The priest commented on the seriousness of denying spiritual help to a person in a probably final state, and stated that it has happened to him before. "Is it something institutional or personal?"

Jorge Luis Pérez Soto © Jorge Luis Pérez Soto / Facebook
Jorge Luis Pérez Soto Photo © Jorge Luis Pérez Soto / Facebook

The Cuban regime prevented the priest Jorge Luis Pérez Soto say goodbye to a patient who was admitted in a serious condition in a hospital in Havana.

Pérez Soto, parish priest of San Francisco de Paula, in the Diez de Octubre municipality, went to the Manuel Fajardo Hospital, after the relatives of a patient who is in the ICU asked him for the sacrament of Anointing.

"I have been denied entry because it is prohibited. Certainly I have not been mistreated beyond the denial of a right," he denounced in his Facebook.

"I understand the seriousness of the care that the sick deserve. There are ways to properly enter or exit a place like this. If not, witness the medical student who came out right in front of me," he added.

Facebook capture / Jorge Luis Pérez Soto

The priest questioned whether religious freedom in Cuba does not include the possibility for people to request the sacraments of Faith for their dying relatives and for them to be spiritually and adequately accompanied by a minister of the Church.

He also commented on the seriousness of denying spiritual aid to a person in a probably final state and assured that It's not the first time it's happened.

"So, is it something institutional or personal?" he asked.

"Meanwhile, a sick person, who is more than a body to treat because he has an immortal soul to watch over, struggles with the end of this earthly existence. God is merciful. He will assist him Himself. May He also deign to assist with his mercy to those who violate his religious rights at this hour," he concluded.

This priest has suffered other times from the siege of the Castro authorities.

In February 2022, They prohibited him from entering the University of Havana for an event with Cardinal Beniamino Stella, envoy of Pope Francis, even though he had been invited to the event by the Church.

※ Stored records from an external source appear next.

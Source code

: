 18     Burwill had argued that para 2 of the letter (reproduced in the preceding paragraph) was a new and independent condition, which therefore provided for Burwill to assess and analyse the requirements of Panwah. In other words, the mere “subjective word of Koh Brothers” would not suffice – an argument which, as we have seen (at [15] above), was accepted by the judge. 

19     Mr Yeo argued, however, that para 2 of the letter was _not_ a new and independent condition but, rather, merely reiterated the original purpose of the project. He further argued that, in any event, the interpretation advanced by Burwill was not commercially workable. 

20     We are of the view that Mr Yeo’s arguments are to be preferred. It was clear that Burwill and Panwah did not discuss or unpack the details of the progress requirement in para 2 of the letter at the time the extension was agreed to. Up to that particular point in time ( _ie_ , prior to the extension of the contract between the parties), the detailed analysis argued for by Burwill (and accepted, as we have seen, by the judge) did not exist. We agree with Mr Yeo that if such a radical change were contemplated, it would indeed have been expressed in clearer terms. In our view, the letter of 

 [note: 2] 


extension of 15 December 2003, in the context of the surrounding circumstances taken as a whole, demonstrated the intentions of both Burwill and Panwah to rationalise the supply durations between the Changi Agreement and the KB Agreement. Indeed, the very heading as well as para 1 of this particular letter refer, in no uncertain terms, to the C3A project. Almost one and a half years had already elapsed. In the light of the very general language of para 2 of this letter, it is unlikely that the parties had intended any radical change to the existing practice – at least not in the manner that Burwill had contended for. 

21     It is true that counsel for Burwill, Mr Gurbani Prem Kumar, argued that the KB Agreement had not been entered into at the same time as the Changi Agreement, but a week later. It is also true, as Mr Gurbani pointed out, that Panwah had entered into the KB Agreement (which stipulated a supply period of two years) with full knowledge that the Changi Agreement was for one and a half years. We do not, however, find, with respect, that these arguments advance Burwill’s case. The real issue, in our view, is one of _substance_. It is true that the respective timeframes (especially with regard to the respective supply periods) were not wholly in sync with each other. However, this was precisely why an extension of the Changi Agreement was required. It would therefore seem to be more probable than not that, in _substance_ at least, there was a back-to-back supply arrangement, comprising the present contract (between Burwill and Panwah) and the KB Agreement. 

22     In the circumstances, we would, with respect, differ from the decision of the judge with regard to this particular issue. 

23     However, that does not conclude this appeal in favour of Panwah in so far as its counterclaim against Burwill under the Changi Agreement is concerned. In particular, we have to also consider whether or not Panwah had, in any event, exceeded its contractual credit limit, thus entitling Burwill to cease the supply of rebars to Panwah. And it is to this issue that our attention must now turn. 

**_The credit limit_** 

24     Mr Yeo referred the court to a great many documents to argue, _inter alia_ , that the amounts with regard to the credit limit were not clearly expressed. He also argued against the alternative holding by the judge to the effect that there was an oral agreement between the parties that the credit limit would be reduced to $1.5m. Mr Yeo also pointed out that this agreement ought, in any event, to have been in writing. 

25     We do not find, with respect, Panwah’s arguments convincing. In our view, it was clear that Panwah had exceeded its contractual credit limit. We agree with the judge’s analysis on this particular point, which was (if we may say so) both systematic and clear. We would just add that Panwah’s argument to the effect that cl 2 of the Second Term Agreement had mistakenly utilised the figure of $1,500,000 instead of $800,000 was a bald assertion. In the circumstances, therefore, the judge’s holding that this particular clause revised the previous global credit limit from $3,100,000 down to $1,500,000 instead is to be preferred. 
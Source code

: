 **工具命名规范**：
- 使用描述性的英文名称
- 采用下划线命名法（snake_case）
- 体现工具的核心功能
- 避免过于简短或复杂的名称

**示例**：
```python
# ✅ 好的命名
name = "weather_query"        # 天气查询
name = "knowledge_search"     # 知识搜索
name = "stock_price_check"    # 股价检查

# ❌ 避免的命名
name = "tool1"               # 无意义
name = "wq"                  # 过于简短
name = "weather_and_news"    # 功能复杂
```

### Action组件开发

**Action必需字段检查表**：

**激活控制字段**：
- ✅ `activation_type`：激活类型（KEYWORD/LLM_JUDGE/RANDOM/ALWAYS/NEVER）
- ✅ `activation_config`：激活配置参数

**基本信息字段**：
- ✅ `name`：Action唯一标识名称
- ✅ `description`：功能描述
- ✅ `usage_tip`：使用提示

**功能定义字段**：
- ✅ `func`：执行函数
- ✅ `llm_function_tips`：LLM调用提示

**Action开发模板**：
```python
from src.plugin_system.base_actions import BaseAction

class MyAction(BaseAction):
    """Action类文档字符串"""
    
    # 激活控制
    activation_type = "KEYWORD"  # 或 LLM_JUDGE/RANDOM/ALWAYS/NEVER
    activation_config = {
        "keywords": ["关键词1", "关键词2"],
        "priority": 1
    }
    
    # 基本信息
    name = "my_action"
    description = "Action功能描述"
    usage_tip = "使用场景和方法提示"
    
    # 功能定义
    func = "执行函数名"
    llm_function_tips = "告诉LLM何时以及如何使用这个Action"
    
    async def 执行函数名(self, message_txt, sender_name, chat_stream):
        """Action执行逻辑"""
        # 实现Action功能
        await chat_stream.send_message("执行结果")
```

"I was excluded from the list by 'other' people," he denounced.

However, Pérez Soto then assured that he was "happy" about that, and also very happy and proud to be a son of the Holy Catholic Church.

In 2020, during a Sunday mass, he assured that "when a ruler is not willing to resign, to get out of the way, he is a tyrant" and that "no ruler is above his people".

"No Caesar is placed by God in this world. Political authority is not above the people," he added.

Cuba and Nicaragua are the only Latin American countries included on the United States blacklist on religious freedom.

In January, the State Department identified a total of 12 nations "of particular concern for having perpetrated or tolerated particularly serious violations of religious freedom," according to a statement issued by Secretary of State Antony J. Blinken.

The other countries are Burma, People's Republic of China, Democratic People's Republic of Korea (DPRK), Eritrea, Iran, Pakistan, Russia, Saudi Arabia, Tajikistan and Turkmenistan.

Furthermore, the government agency's annual report on International Religious Freedom stated that the Cuban regime intensified repression against Christian leaders and activists during 2022.